(Dataset entries)
::::::::

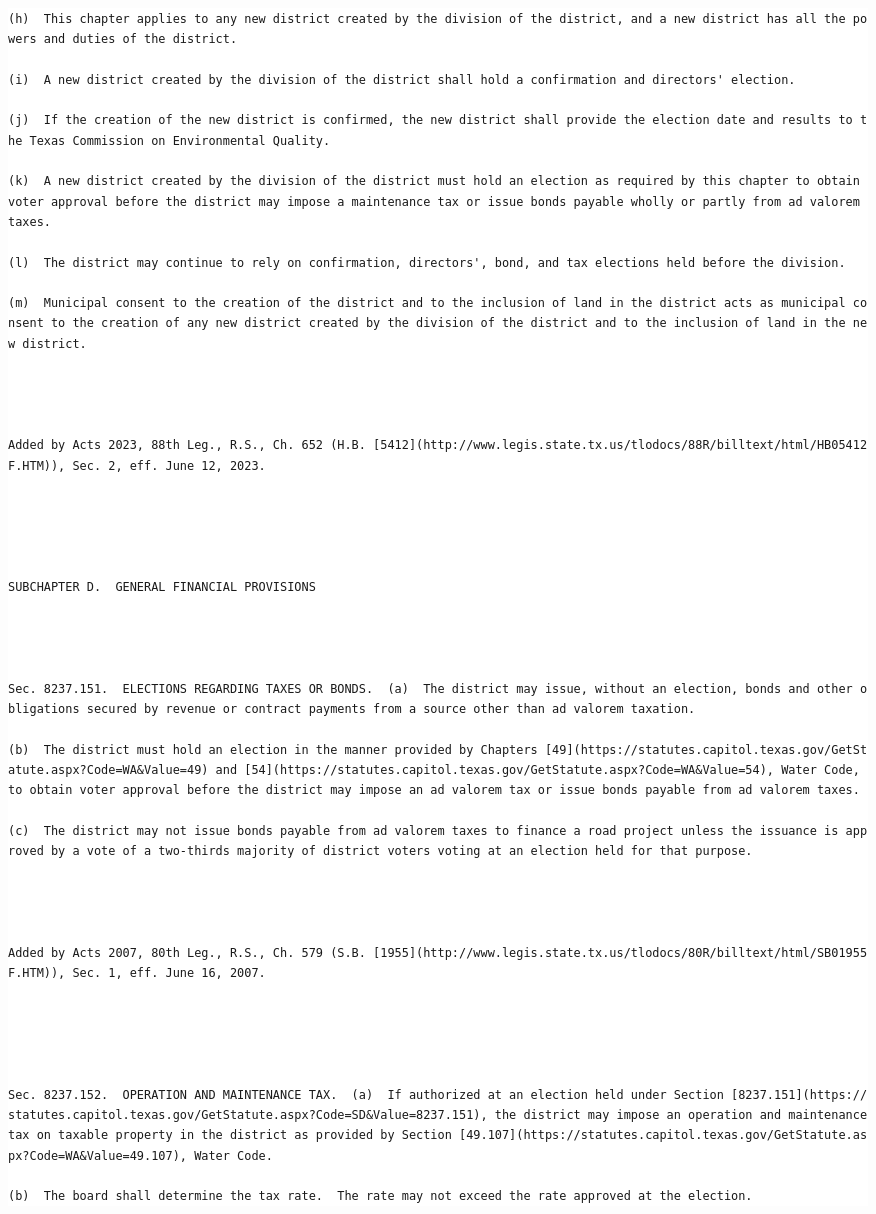     (h)  This chapter applies to any new district created by the division of the district, and a new district has all the powers and duties of the district.
    
    (i)  A new district created by the division of the district shall hold a confirmation and directors' election.
    
    (j)  If the creation of the new district is confirmed, the new district shall provide the election date and results to the Texas Commission on Environmental Quality.
    
    (k)  A new district created by the division of the district must hold an election as required by this chapter to obtain voter approval before the district may impose a maintenance tax or issue bonds payable wholly or partly from ad valorem taxes.
    
    (l)  The district may continue to rely on confirmation, directors', bond, and tax elections held before the division.
    
    (m)  Municipal consent to the creation of the district and to the inclusion of land in the district acts as municipal consent to the creation of any new district created by the division of the district and to the inclusion of land in the new district.
    
    
    
    
    Added by Acts 2023, 88th Leg., R.S., Ch. 652 (H.B. [5412](http://www.legis.state.tx.us/tlodocs/88R/billtext/html/HB05412F.HTM)), Sec. 2, eff. June 12, 2023.
    
    
    
    
    
    SUBCHAPTER D.  GENERAL FINANCIAL PROVISIONS
    
      
    
    
    Sec. 8237.151.  ELECTIONS REGARDING TAXES OR BONDS.  (a)  The district may issue, without an election, bonds and other obligations secured by revenue or contract payments from a source other than ad valorem taxation.
    
    (b)  The district must hold an election in the manner provided by Chapters [49](https://statutes.capitol.texas.gov/GetStatute.aspx?Code=WA&Value=49) and [54](https://statutes.capitol.texas.gov/GetStatute.aspx?Code=WA&Value=54), Water Code, to obtain voter approval before the district may impose an ad valorem tax or issue bonds payable from ad valorem taxes.
    
    (c)  The district may not issue bonds payable from ad valorem taxes to finance a road project unless the issuance is approved by a vote of a two-thirds majority of district voters voting at an election held for that purpose.
    
    
    
    
    Added by Acts 2007, 80th Leg., R.S., Ch. 579 (S.B. [1955](http://www.legis.state.tx.us/tlodocs/80R/billtext/html/SB01955F.HTM)), Sec. 1, eff. June 16, 2007.
    
    
    
    
    
    Sec. 8237.152.  OPERATION AND MAINTENANCE TAX.  (a)  If authorized at an election held under Section [8237.151](https://statutes.capitol.texas.gov/GetStatute.aspx?Code=SD&Value=8237.151), the district may impose an operation and maintenance tax on taxable property in the district as provided by Section [49.107](https://statutes.capitol.texas.gov/GetStatute.aspx?Code=WA&Value=49.107), Water Code.
    
    (b)  The board shall determine the tax rate.  The rate may not exceed the rate approved at the election.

::::::::

* [Directions for this task] The data above must be written out again word for word, without its pictures.

* [Your solution]
     (h)  This chapter applies to any new district created by the division of the district, and a new district has all the powers and duties of the district.
    
    (i)  A new district created by the division of the district shall hold a confirmation and directors' election.
    
    (j)  If the creation of the new district is confirmed, the new district shall provide the election date and results to the Texas Commission on Environmental Quality.
    
    (k)  A new district created by the division of the district must hold an election as required by this chapter to obtain voter approval before the district may impose a maintenance tax or issue bonds payable wholly or partly from ad valorem taxes.
    
    (l)  The district may continue to rely on confirmation, directors', bond, and tax elections held before the division.
    
    (m)  Municipal consent to the creation of the district and to the inclusion of land in the district acts as municipal consent to the creation of any new district created by the division of the district and to the inclusion of land in the new district.
    
    
    
    
    Added by Acts 2023, 88th Leg., R.S., Ch. 652 (H.B. [5412](http://www.legis.state.tx.us/tlodocs/88R/billtext/html/HB05412F.HTM)), Sec. 2, eff. June 12, 2023.
    
    
    
    
    
    SUBCHAPTER D.  GENERAL FINANCIAL PROVISIONS
    
      
    
    
    Sec. 8237.151.  ELECTIONS REGARDING TAXES OR BONDS.  (a)  The district may issue, without an election, bonds and other obligations secured by revenue or contract payments from a source other than ad valorem taxation.
    
    (b)  The district must hold an election in the manner provided by Chapters [49](https://statutes.capitol.texas.gov/GetStatute.aspx?Code=WA&Value=49) and [54](https://statutes.capitol.texas.gov/GetStatute.aspx?Code=WA&Value=54), Water Code, to obtain voter approval before the district may impose an ad valorem tax or issue bonds payable from ad valorem taxes.
    
    (c)  The district may not issue bonds payable from ad valorem taxes to finance a road project unless the issuance is approved by a vote of a two-thirds majority of district voters voting at an election held for that purpose.
    
    
    
    
    Added by Acts 2007, 80th Leg., R.S., Ch. 579 (S.B. [1955](http://www.legis.state.tx.us/tlodocs/80R/billtext/html/SB01955F.HTM)), Sec. 1, eff. June 16, 2007.
    
    
    
    
    
    Sec. 8237.152.  OPERATION AND MAINTENANCE TAX.  (a)  If authorized at an election held under Section [8237.151](https://statutes.capitol.texas.gov/GetStatute.aspx?Code=SD&Value=8237.151), the district may impose an operation and maintenance tax on taxable property in the district as provided by Section [49.107](https://statutes.capitol.texas.gov/GetStatute.aspx?Code=WA&Value=49.107), Water Code.
    
    (b)  The board shall determine the tax rate.  The rate may not exceed the rate approved at the election.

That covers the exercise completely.